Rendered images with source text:
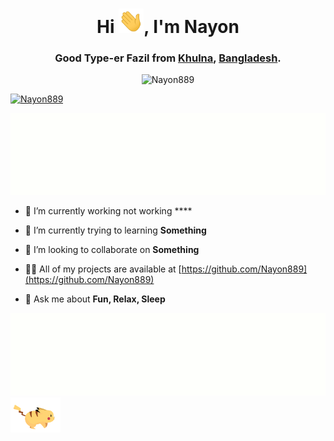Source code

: <h1 align="center">Hi <img src="https://raw.githubusercontent.com/Nayon889/Nayon889/main/src/hi.gif" width="40px" alt="👋">, I'm <b>Nayon</b></h1>
<h3 align="center">Good Type-er Fazil from <a href="https://www.google.com/search?q=Khulna" target="_blank">Khulna</a>, <a href="https://www.google.com/search?q=Bangladesh" target="_blank">Bangladesh</a>.</h3>

<p align="center"> <img src="https://komarev.com/ghpvc/?username=Nayon889&label=Profile Views&color=829bab&style=plastic" alt="Nayon889" /> </p>

[![Nayon889](https://readme-typing-svg.herokuapp.com?color=39F724&background=FF3BD600&center=true&width=500&lines=Hi+%F0%9F%A5%80%2C+Everyone.;I'm+Nayon.;Good+Type-er+Fazil+from+Bangladesh)](https://git.io/Nayon889)

<img src="https://raw.githubusercontent.com/Nayon889/Nayon889/main/src/proxy_form.gif" alt="Nayon889" />
<p></p>

- 🔭 I’m currently working not working ****

- 🌱 I’m currently trying to learning **Something**

- 👯 I’m looking to collaborate on **Something** 

- 👨‍💻 All of my projects are available at [https://github.com/Nayon889](https://github.com/Nayon889)

- 💬 Ask me about **Fun, Relax, Sleep**

<img src="https://raw.githubusercontent.com/Nayon889/Nayon889/main/src/proxy_form.gif" alt="Nayon889" />

<img src='https://raw.githubusercontent.com/Nayon889/Nayon889/main/src/pokemon.gif' width = 80 align = "center" alt="Bond" >
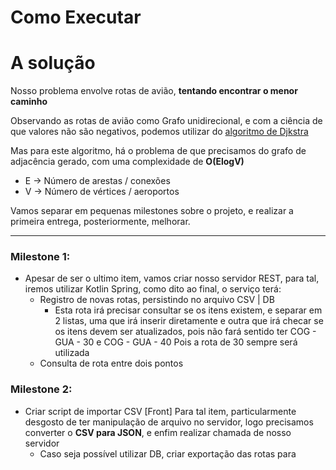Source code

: # Como Executar

# A solução

Nosso problema envolve rotas de avião, **tentando encontrar o menor caminho**

Observando as rotas de avião como Grafo unidirecional, e com a ciência de que valores não são negativos,
podemos utilizar do [algoritmo de Djkstra](https://pt.wikipedia.org/wiki/Algoritmo_de_Dijkstra)

Mas para este algoritmo, há o problema de que precisamos do grafo de adjacência gerado, com uma complexidade de **O(ElogV)**

- E -> Número de arestas / conexões
- V -> Número de vértices / aeroportos

Vamos separar em pequenas milestones sobre o projeto, e realizar a primeira entrega, posteriormente, melhorar.

---

### Milestone 1:

- Apesar de ser o ultimo item, vamos criar nosso servidor REST, para tal, iremos utilizar Kotlin Spring, como dito ao final, o serviço terá:
  - Registro de novas rotas, persistindo no arquivo CSV | DB
    - Esta rota irá precisar consultar se os itens existem, e separar em 2 listas, uma que irá inserir diretamente e outra que irá checar se os itens devem ser atualizados, pois não fará sentido ter
    COG - GUA - 30 e COG - GUA - 40
    Pois a rota de 30 sempre será utilizada
  - Consulta de rota entre dois pontos

### Milestone 2:
- Criar script de importar CSV [Front]
Para tal item, particularmente desgosto de ter manipulação de arquivo no servidor, logo precisamos converter o **CSV para JSON**, e enfim realizar chamada de nosso servidor
  - Caso seja possível utilizar DB, criar exportação das rotas para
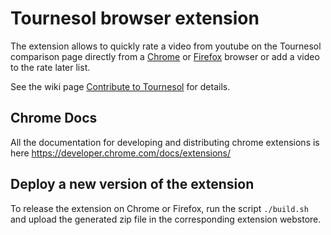 # Tournesol browser extension

The extension allows to quickly rate a video from youtube on the Tournesol comparison page directly from a [Chrome](https://chrome.google.com/webstore/detail/tournesol-extension/nidimbejmadpggdgooppinedbggeacla?hl=en) or [Firefox](https://addons.mozilla.org/en-US/firefox/addon/tournesol-extension/) browser or add a video to the rate later list.

See the wiki page [Contribute to Tournesol](https://wiki.tournesol.app/index.php/Contribute_to_Tournesol) for details.

## Chrome Docs

All the documentation for developing and distributing chrome extensions is here https://developer.chrome.com/docs/extensions/

## Deploy a new version of the extension

To release the extension on Chrome or Firefox, run the script `./build.sh` and upload the generated zip file in the corresponding extension webstore.
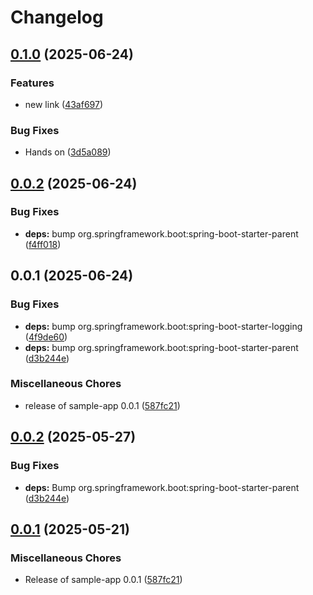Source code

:# Changelog

## [0.1.0](https://github.com/kmitrovic/github-unleashed-sample-app/compare/v0.0.2...v0.1.0) (2025-06-24)


### Features

* new link ([43af697](https://github.com/kmitrovic/github-unleashed-sample-app/commit/43af69779cf930b9d5bf1e069445e238d4e62a54))


### Bug Fixes

* Hands on ([3d5a089](https://github.com/kmitrovic/github-unleashed-sample-app/commit/3d5a0898b58d69b3d339a69c875b6f511ae95912))

## [0.0.2](https://github.com/kmitrovic/github-unleashed-sample-app/compare/v0.0.1...v0.0.2) (2025-06-24)


### Bug Fixes

* **deps:** bump org.springframework.boot:spring-boot-starter-parent ([f4ff018](https://github.com/kmitrovic/github-unleashed-sample-app/commit/f4ff018c651eaf3c8a88f5c6c11be88890a872c8))

## 0.0.1 (2025-06-24)


### Bug Fixes

* **deps:** bump org.springframework.boot:spring-boot-starter-logging ([4f9de60](https://github.com/kmitrovic/github-unleashed-sample-app/commit/4f9de60342d871536f15b0868960e0bd8ad083a2))
* **deps:** bump org.springframework.boot:spring-boot-starter-parent ([d3b244e](https://github.com/kmitrovic/github-unleashed-sample-app/commit/d3b244ea3b90dc0b27691d3768136dcd0f36f40a))


### Miscellaneous Chores

* release of sample-app 0.0.1 ([587fc21](https://github.com/kmitrovic/github-unleashed-sample-app/commit/587fc2178f703b0bbd338d5969e7a07695e84eaa))

## [0.0.2](https://github.com/EBCONT-Conference/github-unleashed-sample-app/compare/v0.0.1...v0.0.2) (2025-05-27)


### Bug Fixes

* **deps:** Bump org.springframework.boot:spring-boot-starter-parent ([d3b244e](https://github.com/EBCONT-Conference/github-unleashed-sample-app/commit/d3b244ea3b90dc0b27691d3768136dcd0f36f40a))

## [0.0.1](https://github.com/EBCONT-Conference/github-unleashed-sample-app/compare/v0.0.1...v0.0.1) (2025-05-21)


### Miscellaneous Chores

* Release of sample-app 0.0.1 ([587fc21](https://github.com/EBCONT-Conference/github-unleashed-sample-app/commit/587fc2178f703b0bbd338d5969e7a07695e84eaa))
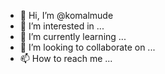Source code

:- 👋 Hi, I’m @komalmude
- 👀 I’m interested in ...
- 🌱 I’m currently learning ...
- 💞️ I’m looking to collaborate on ...
- 📫 How to reach me ...

<!---
komalmude/komalmude is a ✨ special ✨ repository because its `README.md` (this file) appears on your GitHub profile.
You can click the Preview link to take a look at your changes.
--->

**WHAT YOU ARE ASKED TO DO**: Before answering, find the line with "Type-er Fazil from" in the records above; then reproduce exactly each line from the first through that line, leaving out pictures.

**REPLY**:
Source code

: <h1 align="center">Hi <img src="https://raw.githubusercontent.com/Nayon889/Nayon889/main/src/hi.gif" width="40px" alt="👋">, I'm <b>Nayon</b></h1>
<h3 align="center">Good Type-er Fazil from <a href="https://www.google.com/search?q=Khulna" target="_blank">Khulna</a>, <a href="https://www.google.com/search?q=Bangladesh" target="_blank">Bangladesh</a>.</h3>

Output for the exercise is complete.